Na pytanie, kto będzie premierem, jeśli Zjednoczona Prawica wygra ponownie wybory, Gowin odparł, że w takiej sytuacji kandydaci "mogą być tylko dwaj". - Jeden to obecny premier Mateusz Morawiecki, który świetnie sobie radzi, czego dowodzi choćby tempo rozwoju gospodarczego czy jego międzynarodowa pozycja. A drugi to lider całego obozu, czyli Jarosław Kaczyński. Ale dzisiaj w ogóle nad tym się nie zastanawiamy - powiedział.
Dopytywany, czy obecny prezydent Andrzej Duda może być pewny, że będzie kandydatem tego obozu w wyborach prezydenckich, Gowin odparł, że nie wyobraża sobie innego scenariusza. - Wycofanie poparcia dla Andrzeja Dudy ze strony Zjednoczonej Prawicy oznaczałoby, że gen samozagłady, który słusznie przypisywano prawicy w latach 90., znów się odradza - dodał.
"Zdania są radykalnie podzielone"
W rozmowie padło także pytanie dotyczące repolonizacji mediów.

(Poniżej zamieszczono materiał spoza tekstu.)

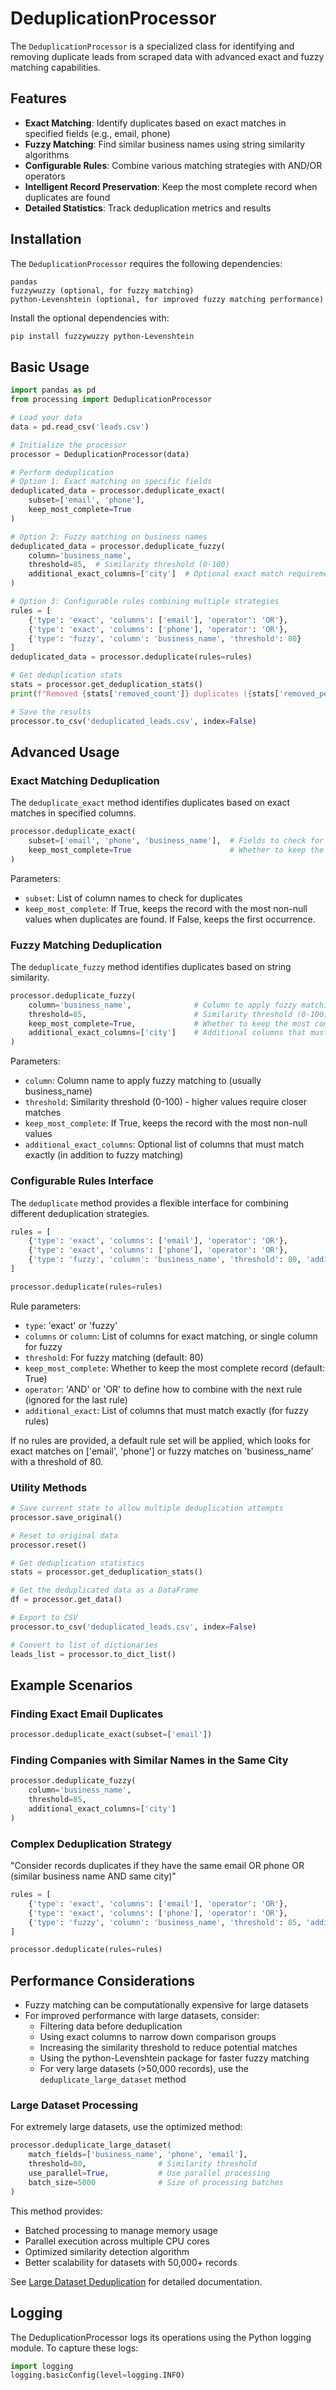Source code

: # DeduplicationProcessor

The `DeduplicationProcessor` is a specialized class for identifying and removing duplicate leads from scraped data with advanced exact and fuzzy matching capabilities.

## Features

- **Exact Matching**: Identify duplicates based on exact matches in specified fields (e.g., email, phone)
- **Fuzzy Matching**: Find similar business names using string similarity algorithms
- **Configurable Rules**: Combine various matching strategies with AND/OR operators
- **Intelligent Record Preservation**: Keep the most complete record when duplicates are found
- **Detailed Statistics**: Track deduplication metrics and results

## Installation

The `DeduplicationProcessor` requires the following dependencies:

```
pandas
fuzzywuzzy (optional, for fuzzy matching)
python-Levenshtein (optional, for improved fuzzy matching performance)
```

Install the optional dependencies with:

```bash
pip install fuzzywuzzy python-Levenshtein
```

## Basic Usage

```python
import pandas as pd
from processing import DeduplicationProcessor

# Load your data
data = pd.read_csv('leads.csv')

# Initialize the processor
processor = DeduplicationProcessor(data)

# Perform deduplication
# Option 1: Exact matching on specific fields
deduplicated_data = processor.deduplicate_exact(
    subset=['email', 'phone'],
    keep_most_complete=True
)

# Option 2: Fuzzy matching on business names
deduplicated_data = processor.deduplicate_fuzzy(
    column='business_name',
    threshold=85,  # Similarity threshold (0-100)
    additional_exact_columns=['city']  # Optional exact match requirements
)

# Option 3: Configurable rules combining multiple strategies
rules = [
    {'type': 'exact', 'columns': ['email'], 'operator': 'OR'},
    {'type': 'exact', 'columns': ['phone'], 'operator': 'OR'},
    {'type': 'fuzzy', 'column': 'business_name', 'threshold': 80}
]
deduplicated_data = processor.deduplicate(rules=rules)

# Get deduplication stats
stats = processor.get_deduplication_stats()
print(f"Removed {stats['removed_count']} duplicates ({stats['removed_percentage']}%)")

# Save the results
processor.to_csv('deduplicated_leads.csv', index=False)
```

## Advanced Usage

### Exact Matching Deduplication

The `deduplicate_exact` method identifies duplicates based on exact matches in specified columns.

```python
processor.deduplicate_exact(
    subset=['email', 'phone', 'business_name'],  # Fields to check for exact matches
    keep_most_complete=True                      # Whether to keep the most complete record
)
```

Parameters:

- `subset`: List of column names to check for duplicates
- `keep_most_complete`: If True, keeps the record with the most non-null values when duplicates are found. If False, keeps the first occurrence.

### Fuzzy Matching Deduplication

The `deduplicate_fuzzy` method identifies duplicates based on string similarity.

```python
processor.deduplicate_fuzzy(
    column='business_name',              # Column to apply fuzzy matching to
    threshold=85,                        # Similarity threshold (0-100)
    keep_most_complete=True,             # Whether to keep the most complete record
    additional_exact_columns=['city']    # Additional columns that must match exactly
)
```

Parameters:

- `column`: Column name to apply fuzzy matching to (usually business_name)
- `threshold`: Similarity threshold (0-100) - higher values require closer matches
- `keep_most_complete`: If True, keeps the record with the most non-null values
- `additional_exact_columns`: Optional list of columns that must match exactly (in addition to fuzzy matching)

### Configurable Rules Interface

The `deduplicate` method provides a flexible interface for combining different deduplication strategies.

```python
rules = [
    {'type': 'exact', 'columns': ['email'], 'operator': 'OR'},
    {'type': 'exact', 'columns': ['phone'], 'operator': 'OR'},
    {'type': 'fuzzy', 'column': 'business_name', 'threshold': 80, 'additional_exact': ['city']}
]

processor.deduplicate(rules=rules)
```

Rule parameters:

- `type`: 'exact' or 'fuzzy'
- `columns` or `column`: List of columns for exact matching, or single column for fuzzy
- `threshold`: For fuzzy matching (default: 80)
- `keep_most_complete`: Whether to keep the most complete record (default: True)
- `operator`: 'AND' or 'OR' to define how to combine with the next rule (ignored for the last rule)
- `additional_exact`: List of columns that must match exactly (for fuzzy rules)

If no rules are provided, a default rule set will be applied, which looks for exact matches on ['email', 'phone'] or fuzzy matches on 'business_name' with a threshold of 80.

### Utility Methods

```python
# Save current state to allow multiple deduplication attempts
processor.save_original()

# Reset to original data
processor.reset()

# Get deduplication statistics
stats = processor.get_deduplication_stats()

# Get the deduplicated data as a DataFrame
df = processor.get_data()

# Export to CSV
processor.to_csv('deduplicated_leads.csv', index=False)

# Convert to list of dictionaries
leads_list = processor.to_dict_list()
```

## Example Scenarios

### Finding Exact Email Duplicates

```python
processor.deduplicate_exact(subset=['email'])
```

### Finding Companies with Similar Names in the Same City

```python
processor.deduplicate_fuzzy(
    column='business_name',
    threshold=85,
    additional_exact_columns=['city']
)
```

### Complex Deduplication Strategy

"Consider records duplicates if they have the same email OR phone OR (similar business name AND same city)"

```python
rules = [
    {'type': 'exact', 'columns': ['email'], 'operator': 'OR'},
    {'type': 'exact', 'columns': ['phone'], 'operator': 'OR'},
    {'type': 'fuzzy', 'column': 'business_name', 'threshold': 85, 'additional_exact': ['city']}
]

processor.deduplicate(rules=rules)
```

## Performance Considerations

- Fuzzy matching can be computationally expensive for large datasets
- For improved performance with large datasets, consider:
  - Filtering data before deduplication
  - Using exact columns to narrow down comparison groups
  - Increasing the similarity threshold to reduce potential matches
  - Using the python-Levenshtein package for faster fuzzy matching
  - For very large datasets (>50,000 records), use the `deduplicate_large_dataset` method

### Large Dataset Processing

For extremely large datasets, use the optimized method:

```python
processor.deduplicate_large_dataset(
    match_fields=['business_name', 'phone', 'email'],
    threshold=80,                # Similarity threshold
    use_parallel=True,           # Use parallel processing
    batch_size=5000              # Size of processing batches
)
```

This method provides:

- Batched processing to manage memory usage
- Parallel execution across multiple CPU cores
- Optimized similarity detection algorithm
- Better scalability for datasets with 50,000+ records

See [Large Dataset Deduplication](large_dataset_deduplication.md) for detailed documentation.

## Logging

The DeduplicationProcessor logs its operations using the Python logging module. To capture these logs:

```python
import logging
logging.basicConfig(level=logging.INFO)
```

- Premier Gliński wspominał niedawno, że ma w szufladzie gotowy projekt - nie tyle repolonizacji, bo w UE kapitału nie można dzielić według narodowości, ile dekoncentracji mediów - odpowiedział Gowin. Jak podkreślał, "szanujące się państwa dbają o to, by nie dopuszczać do zmonopolizowania przestrzeni medialnej przez parę koncernów". - My po 1989 r. znaleźliśmy się blisko takiej sytuacji. To zagrożenie z punktu widzenia wolności słowa czy pluralizmu mediów - mówił.
Jego zdaniem skala tego pluralizmu, "zwłaszcza w mediach lokalnych", jest jak na standardy liberalnej demokracji "zbyt nikła".
Dopytywany, jak wygląda to w mediach publicznych, Gowin odparł: "proszę mnie zwolnić z odpowiedzi na to pytanie, bo przez ostatnie cztery lata częściej występuję w telewizji, niż ją oglądam". - Nie podejmuję się oceny kondycji żadnej stacji telewizyjnej - ani TVP, ani Polsatu czy TVN. Wśród moich przyjaciół zdania na temat mediów publicznych są radykalnie podzielone - powiedział wicepremier.